Tim wrote down a figure which he told me later was £500. A lot of money for him to find but not much for the kind of ring I wanted.
“Great,” he said, indicating the tray,”You can choose any of these.”
I tried various rings and eventually settled on one with a sapphire surrounded by diamonds. There was no price on it or on any of the others for that matter. By then I’d twigged that we’d been set up by Dad. I could see by the expression on Tim’s face he also suspected what was happening. I half expected him to storm out and when we got outside he told me he’d thought of doing just that.
“I wanted to buy you a ring and I had scrimped and saved so that I could buy you a nice one. I thought we’d just be getting a discount, not a huge subsidy. It’s not like I’ve bought it now.”
He was really upset.
“I’m sorry.” I said. “It’s Dad. He wants the best for me and he values everything in monetary terms. He will want to show off my ring to his friends and relatives and he knew you wouldn’t be able to buy one that was good enough for him.”
“It’s not about your Dad. It’s our wedding.”

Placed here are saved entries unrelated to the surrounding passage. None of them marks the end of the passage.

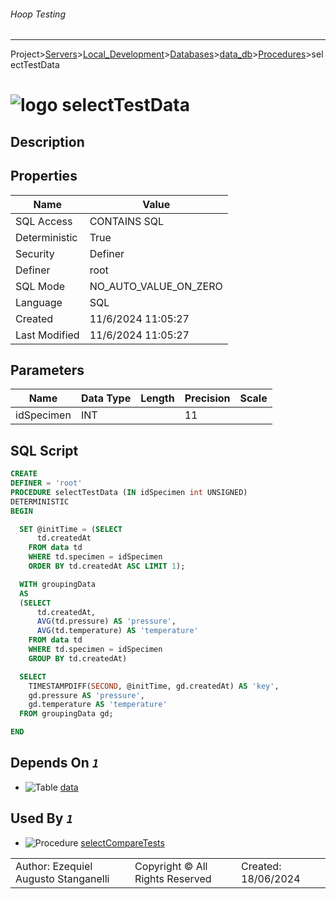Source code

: ###### Hoop Testing
___
Project>[Servers](../../../../Servers.md)>[Local_Development](../../../Local_Development.md)>[Databases](../../Databases.md)>[data_db](../data_db.md)>[Procedures](Procedures.md)>selectTestData


# ![logo](../../../../../Images/procedure64.svg) selectTestData

## <a name="#Description"></a>Description
> 
## <a name="#Properties"></a>Properties
|Name|Value|
|---|---|
|SQL Access|CONTAINS SQL|
|Deterministic|True|
|Security|Definer|
|Definer|root|
|SQL Mode|NO_AUTO_VALUE_ON_ZERO|
|Language|SQL|
|Created|11/6/2024 11:05:27|
|Last Modified|11/6/2024 11:05:27|


## <a name="#Parameters"></a>Parameters
|Name|Data Type|Length|Precision|Scale|
|---|---|---|---|---|
|idSpecimen|INT||11||

## <a name="#SqlScript"></a>SQL Script
```SQL
CREATE
DEFINER = 'root'
PROCEDURE selectTestData (IN idSpecimen int UNSIGNED)
DETERMINISTIC
BEGIN

  SET @initTime = (SELECT
      td.createdAt
    FROM data td
    WHERE td.specimen = idSpecimen
    ORDER BY td.createdAt ASC LIMIT 1);

  WITH groupingData
  AS
  (SELECT
      td.createdAt,
      AVG(td.pressure) AS 'pressure',
      AVG(td.temperature) AS 'temperature'
    FROM data td
    WHERE td.specimen = idSpecimen
    GROUP BY td.createdAt)

  SELECT
    TIMESTAMPDIFF(SECOND, @initTime, gd.createdAt) AS 'key',
    gd.pressure AS 'pressure',
    gd.temperature AS 'temperature'
  FROM groupingData gd;

END
```

## <a name="#DependsOn"></a>Depends On _`1`_
- ![Table](../../../../../Images/table.svg) [data](../Tables/data.md)


## <a name="#UsedBy"></a>Used By _`1`_
- ![Procedure](../../../../../Images/procedure.svg) [selectCompareTests](selectCompareTests.md)


||||
|---|---|---|
|Author: Ezequiel Augusto Stanganelli|Copyright © All Rights Reserved|Created: 18/06/2024|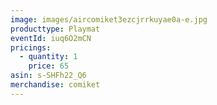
 ```yaml
---
image: images/aircomiket3ezcjrrkuyae0a-e.jpg
producttype: Playmat
eventId: iuq6O2mCN
pricings:
  - quantity: 1
    price: 65
asin: s-SHFh22_Q6
merchandise: comiket
---
```

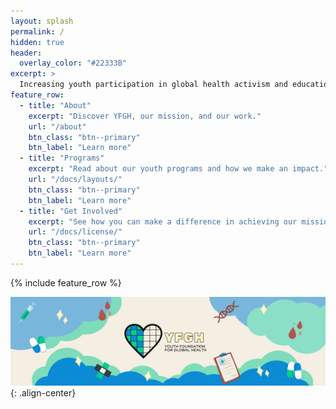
 ```yaml
---
layout: splash
permalink: /
hidden: true
header:
  overlay_color: "#22333B"
excerpt: >
  Increasing youth participation in global health activism and education.
feature_row:
  - title: "About"
    excerpt: "Discover YFGH, our mission, and our work."
    url: "/about"
    btn_class: "btn--primary"
    btn_label: "Learn more"
  - title: "Programs"
    excerpt: "Read about our youth programs and how we make an impact."
    url: "/docs/layouts/"
    btn_class: "btn--primary"
    btn_label: "Learn more"
  - title: "Get Involved"
    excerpt: "See how you can make a difference in achieving our mission."
    url: "/docs/license/"
    btn_class: "btn--primary"
    btn_label: "Learn more"      
---
```


{% include feature_row %}

![image-center](/assets/images/yfgh-header-small.png){: .align-center}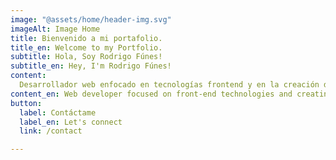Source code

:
 ```yaml
---
image: "@assets/home/header-img.svg"
imageAlt: Image Home
title: Bienvenido a mi portafolio.
title_en: Welcome to my Portfolio.
subtitle: Hola, Soy Rodrigo Fúnes!
subtitle_en: Hey, I'm Rodrigo Fúnes!
content: 
  Desarrollador web enfocado en tecnologías frontend y en la creación de interfaces intuitivas, funcionales y visualmente atractivas que den al usuario la mejor experiencia. Con mi conocimiento en diseño UI y desarrollo web ayudo a las empresas a crear soluciones digitales que no solo funcionan o se vean bien, sino que también aportan un valor medible y generan un impacto real en su negocio.
content_en: Web developer focused on front-end technologies and creating intuitive, functional, and visually compelling interfaces that provide the best user experience. With my knowledge of UI design and web development, I help companies create digital solutions that not only work or look good, but also provide measurable value and generate a real impact on their business.
button:
  label: Contáctame 
  label_en: Let's connect 
  link: /contact

---
```

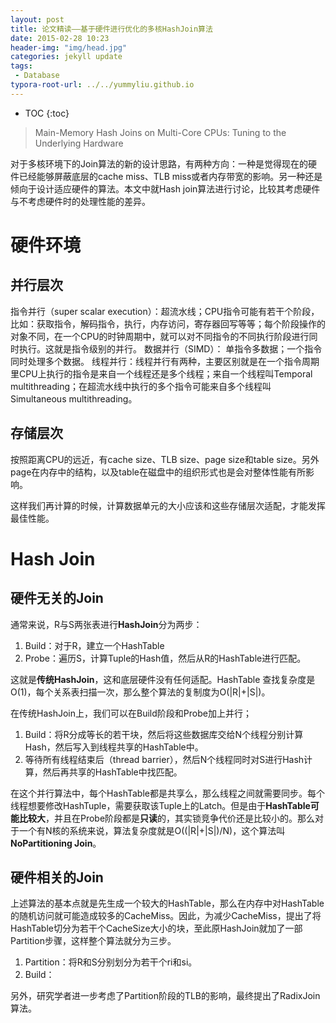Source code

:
 ```yaml
---
layout: post
title: 论文精读——基于硬件进行优化的多核HashJoin算法
date: 2015-02-28 10:23
header-img: "img/head.jpg"
categories: jekyll update
tags:
 - Database
typora-root-url: ../../yummyliu.github.io
---
```


* TOC
{:toc}

> Main-Memory Hash Joins on Multi-Core CPUs: Tuning to the Underlying Hardware

对于多核环境下的Join算法的新的设计思路，有两种方向：一种是觉得现在的硬件已经能够屏蔽底层的cache miss、TLB miss或者内存带宽的影响。另一种还是倾向于设计适应硬件的算法。本文中就Hash join算法进行讨论，比较其考虑硬件与不考虑硬件时的处理性能的差异。

# 硬件环境

## 并行层次

指令并行（super scalar execution）：超流水线；CPU指令可能有若干个阶段，比如：获取指令，解码指令，执行，内存访问，寄存器回写等等；每个阶段操作的对象不同，在一个CPU的时钟周期中，就可以对不同指令的不同执行阶段进行同时执行。这就是指令级别的并行。
数据并行（SIMD）： 单指令多数据；一个指令同时处理多个数据。
线程并行：线程并行有两种，主要区别就是在一个指令周期里CPU上执行的指令是来自一个线程还是多个线程；来自一个线程叫Temporal multithreading；在超流水线中执行的多个指令可能来自多个线程叫Simultaneous multithreading。

## 存储层次

按照距离CPU的远近，有cache size、TLB size、page size和table size。另外page在内存中的结构，以及table在磁盘中的组织形式也是会对整体性能有所影响。

这样我们再计算的时候，计算数据单元的大小应该和这些存储层次适配，才能发挥最佳性能。

# Hash Join

## 硬件无关的Join

通常来说，R与S两张表进行**HashJoin**分为两步：

1. Build：对于R，建立一个HashTable
2. Probe：遍历S，计算Tuple的Hash值，然后从R的HashTable进行匹配。

这就是**传统HashJoin**，这和底层硬件没有任何适配。HashTable 查找复杂度是O(1)，每个关系表扫描一次，那么整个算法的复制度为O(|R|+|S|)。

在传统HashJoin上，我们可以在Build阶段和Probe加上并行；

1. Build：将R分成等长的若干块，然后将这些数据库交给N个线程分别计算Hash，然后写入到线程共享的HashTable中。
2. 等待所有线程结束后（thread barrier），然后N个线程同时对S进行Hash计算，然后再共享的HashTable中找匹配。

在这个并行算法中，每个HashTable都是共享么，那么线程之间就需要同步。每个线程想要修改HashTuple，需要获取该Tuple上的Latch。但是由于**HashTable可能比较大**，并且在Probe阶段都是**只读**的，其实锁竞争代价还是比较小的。那么对于一个有N核的系统来说，算法复杂度就是O((|R|+|S|)/N)，这个算法叫**NoPartitioning Join**。

## 硬件相关的Join

上述算法的基本点就是先生成一个较大的HashTable，那么在内存中对HashTable的随机访问就可能造成较多的CacheMiss。因此，为减少CacheMiss，提出了将HashTable切分为若干个CacheSize大小的块，至此原HashJoin就加了一部Partition步骤，这样整个算法就分为三步。

1. Partition：将R和S分别划分为若干个ri和si。
2. Build：

另外，研究学者进一步考虑了Partition阶段的TLB的影响，最终提出了RadixJoin算法。















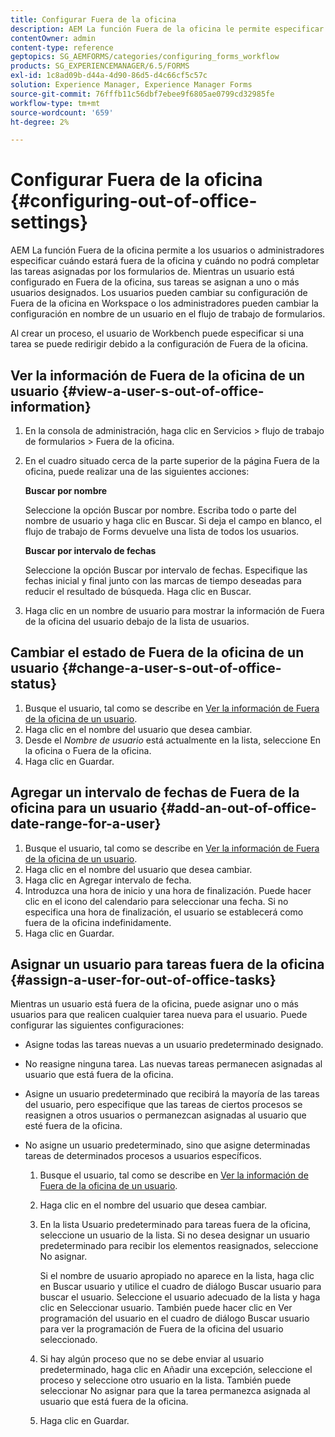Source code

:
 ```yaml
---
title: Configurar Fuera de la oficina
description: AEM La función Fuera de la oficina le permite especificar cuándo un usuario estará fuera de la oficina y no podrá completar las tareas asignadas por los formularios de.
contentOwner: admin
content-type: reference
geptopics: SG_AEMFORMS/categories/configuring_forms_workflow
products: SG_EXPERIENCEMANAGER/6.5/FORMS
exl-id: 1c8ad09b-d44a-4d90-86d5-d4c66cf5c57c
solution: Experience Manager, Experience Manager Forms
source-git-commit: 76fffb11c56dbf7ebee9f6805ae0799cd32985fe
workflow-type: tm+mt
source-wordcount: '659'
ht-degree: 2%

---
```


# Configurar Fuera de la oficina {#configuring-out-of-office-settings}

AEM La función Fuera de la oficina permite a los usuarios o administradores especificar cuándo estará fuera de la oficina y cuándo no podrá completar las tareas asignadas por los formularios de. Mientras un usuario está configurado en Fuera de la oficina, sus tareas se asignan a uno o más usuarios designados. Los usuarios pueden cambiar su configuración de Fuera de la oficina en Workspace o los administradores pueden cambiar la configuración en nombre de un usuario en el flujo de trabajo de formularios.

Al crear un proceso, el usuario de Workbench puede especificar si una tarea se puede redirigir debido a la configuración de Fuera de la oficina.

## Ver la información de Fuera de la oficina de un usuario {#view-a-user-s-out-of-office-information}

1. En la consola de administración, haga clic en Servicios > flujo de trabajo de formularios > Fuera de la oficina.
1. En el cuadro situado cerca de la parte superior de la página Fuera de la oficina, puede realizar una de las siguientes acciones:

   **Buscar por nombre**

   Seleccione la opción Buscar por nombre. Escriba todo o parte del nombre de usuario y haga clic en Buscar. Si deja el campo en blanco, el flujo de trabajo de Forms devuelve una lista de todos los usuarios.

   **Buscar por intervalo de fechas**

   Seleccione la opción Buscar por intervalo de fechas. Especifique las fechas inicial y final junto con las marcas de tiempo deseadas para reducir el resultado de búsqueda. Haga clic en Buscar.

1. Haga clic en un nombre de usuario para mostrar la información de Fuera de la oficina del usuario debajo de la lista de usuarios.

## Cambiar el estado de Fuera de la oficina de un usuario {#change-a-user-s-out-of-office-status}

1. Busque el usuario, tal como se describe en [Ver la información de Fuera de la oficina de un usuario](configuring-out-office-settings.md#view-a-user-s-out-of-office-information).
1. Haga clic en el nombre del usuario que desea cambiar.
1. Desde el *Nombre de usuario* está actualmente en la lista, seleccione En la oficina o Fuera de la oficina.
1. Haga clic en Guardar.

## Agregar un intervalo de fechas de Fuera de la oficina para un usuario {#add-an-out-of-office-date-range-for-a-user}

1. Busque el usuario, tal como se describe en [Ver la información de Fuera de la oficina de un usuario](configuring-out-office-settings.md#view-a-user-s-out-of-office-information).
1. Haga clic en el nombre del usuario que desea cambiar.
1. Haga clic en Agregar intervalo de fecha.
1. Introduzca una hora de inicio y una hora de finalización. Puede hacer clic en el icono del calendario para seleccionar una fecha. Si no especifica una hora de finalización, el usuario se establecerá como fuera de la oficina indefinidamente.
1. Haga clic en Guardar.

## Asignar un usuario para tareas fuera de la oficina {#assign-a-user-for-out-of-office-tasks}

Mientras un usuario está fuera de la oficina, puede asignar uno o más usuarios para que realicen cualquier tarea nueva para el usuario. Puede configurar las siguientes configuraciones:

* Asigne todas las tareas nuevas a un usuario predeterminado designado.
* No reasigne ninguna tarea. Las nuevas tareas permanecen asignadas al usuario que está fuera de la oficina.
* Asigne un usuario predeterminado que recibirá la mayoría de las tareas del usuario, pero especifique que las tareas de ciertos procesos se reasignen a otros usuarios o permanezcan asignadas al usuario que esté fuera de la oficina.
* No asigne un usuario predeterminado, sino que asigne determinadas tareas de determinados procesos a usuarios específicos.

   1. Busque el usuario, tal como se describe en [Ver la información de Fuera de la oficina de un usuario](configuring-out-office-settings.md#view-a-user-s-out-of-office-information).
   1. Haga clic en el nombre del usuario que desea cambiar.
   1. En la lista Usuario predeterminado para tareas fuera de la oficina, seleccione un usuario de la lista. Si no desea designar un usuario predeterminado para recibir los elementos reasignados, seleccione No asignar.

      Si el nombre de usuario apropiado no aparece en la lista, haga clic en Buscar usuario y utilice el cuadro de diálogo Buscar usuario para buscar el usuario. Seleccione el usuario adecuado de la lista y haga clic en Seleccionar usuario. También puede hacer clic en Ver programación del usuario en el cuadro de diálogo Buscar usuario para ver la programación de Fuera de la oficina del usuario seleccionado.

   1. Si hay algún proceso que no se debe enviar al usuario predeterminado, haga clic en Añadir una excepción, seleccione el proceso y seleccione otro usuario en la lista. También puede seleccionar No asignar para que la tarea permanezca asignada al usuario que está fuera de la oficina.
   1. Haga clic en Guardar.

He stayed upset all evening and I could see why. However I knew he’d never have been able to buy me anything so lovely with his meagre wages. I stayed at his place that night and tried to make him better in the way only a woman knows how. Afterwards he was more sanguine and eventually said: “Anyway I suppose it’s a lovely ring and I’ve got to accept this kind of thing if I’m marrying into a wealthy family.”
Off to work next morning.
Dad arranged for the ring to be collected next day when it had been resized and it was delivered to Stafford at lunchtime. The ladies there all had a look and made all the right noises. I bet they were green with envy. They were completely unaware of the difficulties it had caused. Anyway I was engaged and was making the most of it, enjoying the limelight.